In the entries below, every line with the string "LightSensor" is to be reported.

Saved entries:
* * * * * * * * *

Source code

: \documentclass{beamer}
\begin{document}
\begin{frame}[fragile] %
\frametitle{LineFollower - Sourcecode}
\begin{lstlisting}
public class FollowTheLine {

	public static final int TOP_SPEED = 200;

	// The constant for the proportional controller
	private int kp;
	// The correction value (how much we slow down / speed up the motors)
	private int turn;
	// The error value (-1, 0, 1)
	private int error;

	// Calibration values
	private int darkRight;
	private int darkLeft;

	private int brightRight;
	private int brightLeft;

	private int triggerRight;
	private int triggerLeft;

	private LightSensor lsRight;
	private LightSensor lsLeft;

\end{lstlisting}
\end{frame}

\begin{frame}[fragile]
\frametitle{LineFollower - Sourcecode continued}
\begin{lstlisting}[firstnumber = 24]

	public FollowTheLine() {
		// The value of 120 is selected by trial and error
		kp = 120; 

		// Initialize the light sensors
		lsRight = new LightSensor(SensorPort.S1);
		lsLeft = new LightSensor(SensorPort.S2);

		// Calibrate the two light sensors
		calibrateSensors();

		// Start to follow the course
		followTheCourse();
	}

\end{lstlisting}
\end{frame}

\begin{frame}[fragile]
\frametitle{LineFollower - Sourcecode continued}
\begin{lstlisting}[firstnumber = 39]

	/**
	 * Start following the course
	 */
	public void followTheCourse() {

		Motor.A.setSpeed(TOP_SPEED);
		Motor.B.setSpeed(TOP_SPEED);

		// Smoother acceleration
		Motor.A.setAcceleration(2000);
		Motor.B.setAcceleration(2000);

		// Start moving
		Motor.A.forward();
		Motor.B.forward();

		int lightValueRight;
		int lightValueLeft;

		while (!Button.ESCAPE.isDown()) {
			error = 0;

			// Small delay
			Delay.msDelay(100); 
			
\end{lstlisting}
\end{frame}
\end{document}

* * * * * * * * *

= Expected answer =
	private LightSensor lsRight;
	private LightSensor lsLeft;
		lsRight = new LightSensor(SensorPort.S1);
		lsLeft = new LightSensor(SensorPort.S2);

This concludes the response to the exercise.